*SUPPLIED MATERIAL:*
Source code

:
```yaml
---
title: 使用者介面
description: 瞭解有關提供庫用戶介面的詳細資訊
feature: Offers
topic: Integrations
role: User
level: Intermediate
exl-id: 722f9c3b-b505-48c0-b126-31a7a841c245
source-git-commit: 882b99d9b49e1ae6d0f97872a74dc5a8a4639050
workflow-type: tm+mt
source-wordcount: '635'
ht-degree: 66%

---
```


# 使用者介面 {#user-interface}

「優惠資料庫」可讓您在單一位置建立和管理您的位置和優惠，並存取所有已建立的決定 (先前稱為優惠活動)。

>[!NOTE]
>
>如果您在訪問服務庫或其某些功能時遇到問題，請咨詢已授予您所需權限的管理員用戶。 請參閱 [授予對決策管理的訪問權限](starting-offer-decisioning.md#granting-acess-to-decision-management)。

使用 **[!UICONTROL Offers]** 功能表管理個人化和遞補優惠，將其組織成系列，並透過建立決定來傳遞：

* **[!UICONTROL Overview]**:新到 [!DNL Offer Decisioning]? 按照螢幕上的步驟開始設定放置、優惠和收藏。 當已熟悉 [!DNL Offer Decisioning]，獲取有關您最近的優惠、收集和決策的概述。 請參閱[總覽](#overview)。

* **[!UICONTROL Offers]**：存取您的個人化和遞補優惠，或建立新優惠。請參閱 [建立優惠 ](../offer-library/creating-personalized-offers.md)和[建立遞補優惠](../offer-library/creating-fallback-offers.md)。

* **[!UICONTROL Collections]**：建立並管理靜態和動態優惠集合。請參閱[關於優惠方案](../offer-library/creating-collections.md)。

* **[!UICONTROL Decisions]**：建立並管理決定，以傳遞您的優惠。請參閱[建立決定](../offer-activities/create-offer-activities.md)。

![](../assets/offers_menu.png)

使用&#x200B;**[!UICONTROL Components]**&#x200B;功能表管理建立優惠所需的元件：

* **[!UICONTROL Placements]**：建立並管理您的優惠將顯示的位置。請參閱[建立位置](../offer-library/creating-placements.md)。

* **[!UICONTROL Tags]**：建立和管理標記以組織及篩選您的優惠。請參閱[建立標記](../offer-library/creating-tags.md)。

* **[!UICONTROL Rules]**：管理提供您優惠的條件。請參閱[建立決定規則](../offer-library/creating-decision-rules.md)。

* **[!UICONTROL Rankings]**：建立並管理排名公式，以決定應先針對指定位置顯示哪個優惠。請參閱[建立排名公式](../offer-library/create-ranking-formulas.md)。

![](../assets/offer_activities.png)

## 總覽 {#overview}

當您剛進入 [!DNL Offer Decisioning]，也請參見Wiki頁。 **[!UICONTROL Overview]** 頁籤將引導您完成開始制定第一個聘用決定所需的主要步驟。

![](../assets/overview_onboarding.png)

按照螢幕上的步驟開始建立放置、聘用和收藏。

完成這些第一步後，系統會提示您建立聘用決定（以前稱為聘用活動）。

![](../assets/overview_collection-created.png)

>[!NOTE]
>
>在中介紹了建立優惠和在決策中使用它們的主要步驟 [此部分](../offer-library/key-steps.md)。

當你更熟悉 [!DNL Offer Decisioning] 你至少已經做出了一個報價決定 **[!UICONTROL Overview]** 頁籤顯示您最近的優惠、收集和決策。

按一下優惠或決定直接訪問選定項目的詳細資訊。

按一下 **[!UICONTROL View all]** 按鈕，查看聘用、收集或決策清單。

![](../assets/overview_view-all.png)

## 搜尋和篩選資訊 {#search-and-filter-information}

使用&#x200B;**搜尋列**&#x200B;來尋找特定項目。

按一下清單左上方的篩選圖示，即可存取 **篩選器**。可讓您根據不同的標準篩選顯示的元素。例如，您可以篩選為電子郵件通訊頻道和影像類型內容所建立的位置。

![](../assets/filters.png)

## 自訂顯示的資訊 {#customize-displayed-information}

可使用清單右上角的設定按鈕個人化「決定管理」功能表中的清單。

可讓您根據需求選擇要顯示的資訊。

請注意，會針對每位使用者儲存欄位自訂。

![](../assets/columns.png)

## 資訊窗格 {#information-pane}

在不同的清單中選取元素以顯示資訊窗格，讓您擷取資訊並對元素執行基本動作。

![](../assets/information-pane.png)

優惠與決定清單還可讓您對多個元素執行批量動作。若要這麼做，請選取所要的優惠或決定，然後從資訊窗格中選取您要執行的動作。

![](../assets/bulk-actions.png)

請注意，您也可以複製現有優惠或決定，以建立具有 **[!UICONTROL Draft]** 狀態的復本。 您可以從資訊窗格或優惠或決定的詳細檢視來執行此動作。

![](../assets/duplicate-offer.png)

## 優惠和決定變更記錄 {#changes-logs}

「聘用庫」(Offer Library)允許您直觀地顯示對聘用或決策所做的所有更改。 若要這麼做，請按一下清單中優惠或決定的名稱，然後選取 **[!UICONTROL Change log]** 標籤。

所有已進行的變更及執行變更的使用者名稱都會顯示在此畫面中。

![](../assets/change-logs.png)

*TASK INSTRUCTIONS:* In the entries above, find each line with the string "assets" and copy it.

*REPLY TO THE EXERCISE:*
![](../assets/offers_menu.png)
![](../assets/offer_activities.png)
![](../assets/overview_onboarding.png)
![](../assets/overview_collection-created.png)
![](../assets/overview_view-all.png)
![](../assets/filters.png)
![](../assets/columns.png)
![](../assets/information-pane.png)
![](../assets/bulk-actions.png)
![](../assets/duplicate-offer.png)
![](../assets/change-logs.png)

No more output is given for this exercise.